Aculeata, Chrysidoidea, Oriental Region


Loboscelidiinae is a small subfamily of Chrysididae distributed in the Oriental and Australian regions (Cameron 1910, Kieffer 1916, Fouts 1925, Maa and Yoshimoto 1961, Lin 1964, Day 1979, Terayama et al. 1998), which includes two genera: Loboscelidia Westood, 1874 and Rhadinoscelidia Kimsey, 1988. Thirty-five species in total are recognized in Loboscelidiinae (Kimsey and Bohart 1990, Kojima and Ubaidillah 2003, Xu et al. 2006), of which thirty-three species belong to the genus Loboscelidia, and two species belong to the genus Rhadinoscelidia: Rhadinoscelidia malaysiae Kimsey, 1988 from Malaysia and Rhadinoscelidia halimunensis Ubaidillah, 2003 from Indonesia (Kimsey 1988, Kojima and Ubaidillah 2003).

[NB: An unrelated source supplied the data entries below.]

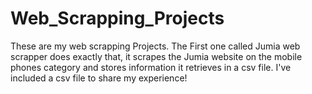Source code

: # Web_Scrapping_Projects
These are my web scrapping Projects. The First one called Jumia web scrapper does exactly that, it scrapes the Jumia website on the mobile phones category and stores information it retrieves in a csv file. I've included a csv file to share my experience! 
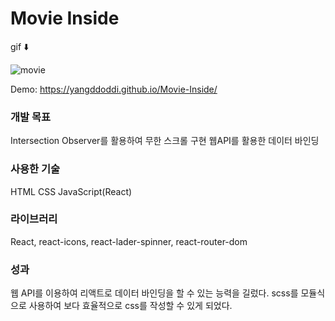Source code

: # Movie Inside

gif ⬇️

![movie](https://user-images.githubusercontent.com/97802103/167904692-dbd6be78-80fd-475b-8061-0ba3cf57d5dc.gif)



Demo: https://yangddoddi.github.io/Movie-Inside/

### 개발 목표

Intersection Observer를 활용하여 무한 스크롤 구현
웹API를 활용한 데이터 바인딩

### 사용한 기술

HTML CSS JavaScript(React)

### 라이브러리

React, react-icons, react-lader-spinner, react-router-dom

### 성과

웹 API를 이용하여 리액트로 데이터 바인딩을 할 수 있는 능력을 길렀다.
scss를 모듈식으로 사용하여 보다 효율적으로 css를 작성할 수 있게 되었다.

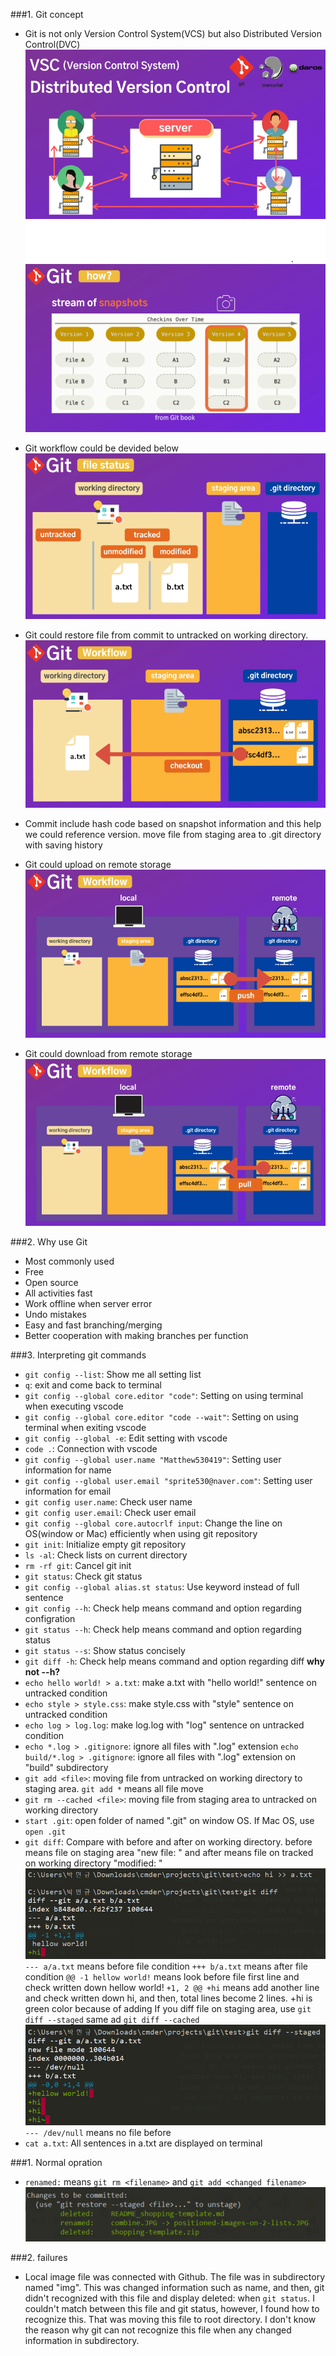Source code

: ###1. Git concept

- Git is not only Version Control System(VCS) but also Distributed Version Control(DVC)
  ![concept](./img/concept.png)
  ![concept](./img/concept1.png)

- Git workflow could be devided below
  ![workflow](./img/workflow.png)

- Git could restore file from commit to untracked on working directory.
  ![workflow](./img/checkout.png)

- Commit include hash code based on snapshot information and this help we could reference version. move file from staging area to .git directory with saving history

- Git could upload on remote storage
  ![workflow](./img/push.png)

- Git could download from remote storage
  ![workflow](./img/pull.png)

###2. Why use Git

- Most commonly used
- Free
- Open source
- All activities fast
- Work offline when server error
- Undo mistakes
- Easy and fast branching/merging
- Better cooperation with making branches per function

###3. Interpreting git commands

- `git config --list`: Show me all setting list
- `q`: exit and come back to terminal
- `git config --global core.editor "code"`: Setting on using terminal when executing vscode
- `git config --global core.editor "code --wait"`: Setting on using terminal when exiting vscode
- `git config --global -e`: Edit setting with vscode
- `code .`: Connection with vscode
- `git config --global user.name "Matthew530419"`: Setting user information for name
- `git config --global user.email "sprite530@naver.com"`: Setting user information for email
- `git config user.name`: Check user name
- `git config user.email`: Check user email
- `git config --global core.autocrlf input`: Change the line on OS(window or Mac) efficiently when using git repository
- `git init`: Initialize empty git repository
- `ls -al`: Check lists on current directory
- `rm -rf git`: Cancel git init
- `git status`: Check git status
- `git config --global alias.st status`: Use keyword instead of full sentence
- `git config --h`: Check help means command and option regarding configration
- `git status --h`: Check help means command and option regarding status
- `git status --s`: Show status concisely
- `git diff -h`: Check help means command and option regarding diff **why not --h?**
- `echo hello world! > a.txt`: make a.txt with "hello world!" sentence on untracked condition
- `echo style > style.css`: make style.css with "style" sentence on untracked condition
- `echo log > log.log`: make log.log with "log" sentence on untracked condition
- `echo *.log > .gitignore`: ignore all files with ".log" extension
  `echo build/*.log > .gitignore`: ignore all files with ".log" extension on "build" subdirectory
- `git add <file>`: moving file from untracked on working directory to staging area. `git add *` means all file move
- `git rm --cached <file>`: moving file from staging area to untracked on working directory
- `start .git`: open folder of named ".git" on window OS. If Mac OS, use `open .git`
- `git diff`: Compare with before and after on working directory. before means file on staging area "new file: " and after means file on tracked on working directory "modified: "
  ![diff](./img/diff.png)
  `--- a/a.txt` means before file condition
  `+++ b/a.txt` means after file condition
  `@@ -1 hellow world!` means look before file first line and check written down hellow world!
  `+1, 2 @@ +hi` means add another line and check written down hi, and then, total lines become 2 lines. +hi is green color because of adding
  If you diff file on staging area, use `git diff --staged` same ad `git diff --cached`
  ![diff](./img/diff1.png)
  `--- /dev/null` means no file before
- `cat a.txt`: All sentences in a.txt are displayed on terminal

###1. Normal opration

- `renamed:` means `git rm <filename>` and `git add <changed filename>`
  ![rename](./img/rename.png)

###2. failures

- Local image file was connected with Github. The file was in subdirectory named "img". This was changed information such as name, and then, git didn't recognized with this file and display deleted: when `git status`.
  I couldn't match between this file and git status, however, I found how to recognize this. That was moving this file to root directory. I don't know the reason why git can not recognize this file when any changed information in subdirectory.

Hosts of most species of this subfamily are unknown, but a few species are suggested to be parasitoids of Formicidae or Phasmatidae. Fouts (1922) suggested that Loboscelidiinae were probably myrmecophilous because they have the habitus of ants and the woolly appearance of the neck which is the characteristic of many myrmecophiles. Some species of Loboscelidia were inferred to be egg parasitoids of Phasmatidae (Hadlington and Hoschke 1959, Heather 1965, Riek 1970, Krombein 1983, Kimsey and Bohart 1990). However, there are no any host records of the genus Rhadinoscelidia. Most chrysidids are diurnal, but species of Loboscelidiinae are probably active during dusk or nocturnally based on their dark brown body and large ocelli (Kimsey and Bohart 1990).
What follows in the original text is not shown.